| Activity |
Lift out each line of the data that holds "revenue".

| Saved data entries |
-*-

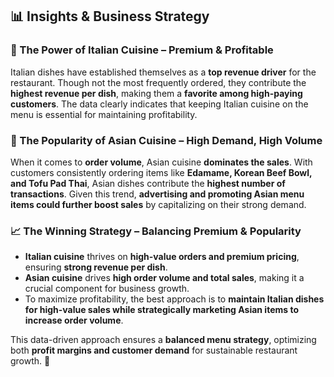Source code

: ## 📊 Insights & Business Strategy  

### 🍝 The Power of Italian Cuisine – Premium & Profitable  
Italian dishes have established themselves as a **top revenue driver** for the restaurant. Though not the most frequently ordered, they contribute the **highest revenue per dish**, making them a **favorite among high-paying customers**. The data clearly indicates that keeping Italian cuisine on the menu is essential for maintaining profitability.  

### 🍣 The Popularity of Asian Cuisine – High Demand, High Volume  
When it comes to **order volume**, Asian cuisine **dominates the sales**. With customers consistently ordering items like **Edamame, Korean Beef Bowl, and Tofu Pad Thai**, Asian dishes contribute the **highest number of transactions**. Given this trend, **advertising and promoting Asian menu items could further boost sales** by capitalizing on their strong demand.  

### 📈 The Winning Strategy – Balancing Premium & Popularity  
- **Italian cuisine** thrives on **high-value orders and premium pricing**, ensuring **strong revenue per dish**.  
- **Asian cuisine** drives **high order volume and total sales**, making it a crucial component for business growth.  
- To maximize profitability, the best approach is to **maintain Italian dishes for high-value sales while strategically marketing Asian items to increase order volume**.  

This data-driven approach ensures a **balanced menu strategy**, optimizing both **profit margins and customer demand** for sustainable restaurant growth. 🚀  
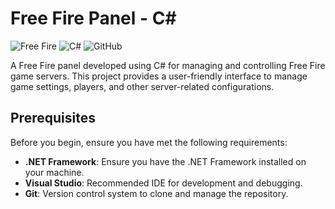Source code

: # Free Fire Panel - C#

![Free Fire](https://img.shields.io/badge/Game-Free%20Fire-blue)
![C#](https://img.shields.io/badge/Language-C%23-green)
![GitHub](https://img.shields.io/badge/Platform-GitHub-lightgrey)

A Free Fire panel developed using C# for managing and controlling Free Fire game servers. This project provides a user-friendly interface to manage game settings, players, and other server-related configurations.


## Prerequisites

Before you begin, ensure you have met the following requirements:

- **.NET Framework**: Ensure you have the .NET Framework installed on your machine.
- **Visual Studio**: Recommended IDE for development and debugging.
- **Git**: Version control system to clone and manage the repository.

-*-

| Task solution |
Italian dishes have established themselves as a **top revenue driver** for the restaurant. Though not the most frequently ordered, they contribute the **highest revenue per dish**, making them a **favorite among high-paying customers**. The data clearly indicates that keeping Italian cuisine on the menu is essential for maintaining profitability.  
- **Italian cuisine** thrives on **high-value orders and premium pricing**, ensuring **strong revenue per dish**.  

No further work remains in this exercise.